Photos Wikimedia Commons

Les adieux du guépard d’Asie

Janvier 2022. Le vice-ministre iranien chargé de l’environnement et la biodiversité annonce une triste nouvelle : il ne reste plus que 12 guépards à l’état sauvage en Iran. Cette poignée de félins, ainsi que 3 individus en captivité, sont les derniers guépards d’Asie (Acinonyx jubatus venaticus). Trop peu nombreux et souffrant déjà de consanguinité, ils ne forment pas une population viable, et le guépard d’Asie aura probablement le triste privilège d’être le premier félin à s’éteindre au 21ème siècle.

By Tasnim News Agency, CC BY 4.0, https://commons.wikimedia.org/w/index.php?curid=47584523

Le déclin du guépard d’Asie

Le guépard d’Asie se rencontrait autrefois d’Israël à l’Ouest jusqu’en Inde à l’Est, et du Caucase au Nord jusqu’au Yémen au Sud, une vaste aire de répartition ! Au début des années 2000, pourtant, il n’existait plus qu’en Iran.

Carte de répartition du guépard en 2010 - By Al Pereira puis traduit par Deliryc64 - File:Cheetah range - 2.png by Al Pereira, caption translated by Deliryc64, Transferred from fr.wikipedia to Commons by Alchemica using CommonsHelper., Public Domain, https://commons.wikimedia.org/w/index.php?curid=34595102

La principale raison du déclin du guépard pendant le 20ème siècle : la chasse.

Il ne s’agissait pas forcément de tuer l’animal, mais aussi de le capturer, comme ce fut le cas en Inde. Des guépards dressés ont longtemps été utilisés en Inde pour chasser les antilopes. Les grands seigneurs pouvaient en avoir des centaines ! Problème : la reproduction du guépard est complexe, et n’est maîtrisée en captivité que depuis quelques décennies. Pour continuer d’avoir des guépards dressés pour la chasse aux antilopes, il fallait en capturer toujours plus dans la nature. Dès les années 1910, les guépards sauvages étaient devenus si rares dans le pays que les princes indiens importaient des félins d’Afrique pour les dresser. Les derniers guépards connus pour sûr en Inde, 3 individus, ont été abattus en 1948.

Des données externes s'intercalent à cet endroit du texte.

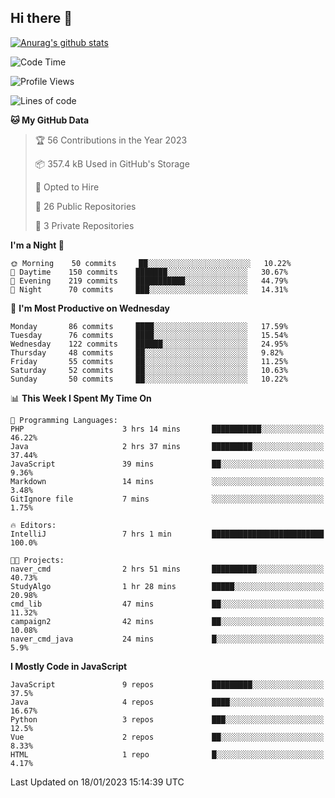 ## Hi there 👋

[![Anurag's github stats](https://github-readme-stats.vercel.app/api?username=Songwonseok)](https://github.com/anuraghazra/github-readme-stats)



<!--START_SECTION:waka-->
![Code Time](http://img.shields.io/badge/Code%20Time-2%2C029%20hrs%2019%20mins-blue)

![Profile Views](http://img.shields.io/badge/Profile%20Views-56-blue)

![Lines of code](https://img.shields.io/badge/From%20Hello%20World%20I%27ve%20Written-3%20Million%20lines%20of%20code-blue)

**🐱 My GitHub Data** 

> 🏆 56 Contributions in the Year 2023
 > 
> 📦 357.4 kB Used in GitHub's Storage 
 > 
> 💼 Opted to Hire
 > 
> 📜 26 Public Repositories 
 > 
> 🔑 3 Private Repositories  
 > 
**I'm a Night 🦉** 

```text
🌞 Morning    50 commits     ██░░░░░░░░░░░░░░░░░░░░░░░   10.22% 
🌆 Daytime    150 commits    ███████░░░░░░░░░░░░░░░░░░   30.67% 
🌃 Evening    219 commits    ███████████░░░░░░░░░░░░░░   44.79% 
🌙 Night      70 commits     ███░░░░░░░░░░░░░░░░░░░░░░   14.31%

```
📅 **I'm Most Productive on Wednesday** 

```text
Monday       86 commits     ████░░░░░░░░░░░░░░░░░░░░░   17.59% 
Tuesday      76 commits     ████░░░░░░░░░░░░░░░░░░░░░   15.54% 
Wednesday    122 commits    ██████░░░░░░░░░░░░░░░░░░░   24.95% 
Thursday     48 commits     ██░░░░░░░░░░░░░░░░░░░░░░░   9.82% 
Friday       55 commits     ██░░░░░░░░░░░░░░░░░░░░░░░   11.25% 
Saturday     52 commits     ██░░░░░░░░░░░░░░░░░░░░░░░   10.63% 
Sunday       50 commits     ██░░░░░░░░░░░░░░░░░░░░░░░   10.22%

```


📊 **This Week I Spent My Time On** 

```text
💬 Programming Languages: 
PHP                      3 hrs 14 mins       ███████████░░░░░░░░░░░░░░   46.22% 
Java                     2 hrs 37 mins       █████████░░░░░░░░░░░░░░░░   37.44% 
JavaScript               39 mins             ██░░░░░░░░░░░░░░░░░░░░░░░   9.36% 
Markdown                 14 mins             ░░░░░░░░░░░░░░░░░░░░░░░░░   3.48% 
GitIgnore file           7 mins              ░░░░░░░░░░░░░░░░░░░░░░░░░   1.75%

🔥 Editors: 
IntelliJ                 7 hrs 1 min         █████████████████████████   100.0%

🐱‍💻 Projects: 
naver_cmd                2 hrs 51 mins       ██████████░░░░░░░░░░░░░░░   40.73% 
StudyAlgo                1 hr 28 mins        █████░░░░░░░░░░░░░░░░░░░░   20.98% 
cmd_lib                  47 mins             ██░░░░░░░░░░░░░░░░░░░░░░░   11.32% 
campaign2                42 mins             ██░░░░░░░░░░░░░░░░░░░░░░░   10.08% 
naver_cmd_java           24 mins             █░░░░░░░░░░░░░░░░░░░░░░░░   5.9%

```

**I Mostly Code in JavaScript** 

```text
JavaScript               9 repos             █████████░░░░░░░░░░░░░░░░   37.5% 
Java                     4 repos             ████░░░░░░░░░░░░░░░░░░░░░   16.67% 
Python                   3 repos             ███░░░░░░░░░░░░░░░░░░░░░░   12.5% 
Vue                      2 repos             ██░░░░░░░░░░░░░░░░░░░░░░░   8.33% 
HTML                     1 repo              █░░░░░░░░░░░░░░░░░░░░░░░░   4.17%

```



 Last Updated on 18/01/2023 15:14:39 UTC
<!--END_SECTION:waka-->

Les derniers guépards connus en Inde - By Private Secretary to Maharajah Ramanuj Pratap Singh Deo - Journal of Bombay Natural History Society Vol. 47, Page 719 (1948)., Public Domain, https://commons.wikimedia.org/w/index.php?curid=11535867

En Afghanistan l’espèce est considérée comme éteinte dès les années 1950, même si deux peaux sont vues sur un marché en 1971 et 2006, mais elles pouvaient provenir de guépards morts depuis longtemps. L’espèce est déjà très rare en Asie centrale dans les années 1930 et les dernières observations se feront au début des années 1980, puis plus rien jusqu’en 2014, lorsqu’un individu isolé est repéré au Turkménistan après avoir traversé la frontière du pays avec l’Iran. Les guépards disparaissent d’Israël vers le milieu du 20ème siècle, avec une dernière observation recensée en 1946. 2 guépards sont tués en Arabie Saoudite en 1973, un à Oman en 1977, puis plus aucun ne sera repéré dans la péninsule arabique. C’est en Iraq que le guépard semble avoir tenu le plus longtemps avant de disparaître, avec un dernier individu connu tué par une voiture en 1991. Dans tous ces pays, la chasse excessive du guépard lui-même ou de ses proies est la principale cause de disparition.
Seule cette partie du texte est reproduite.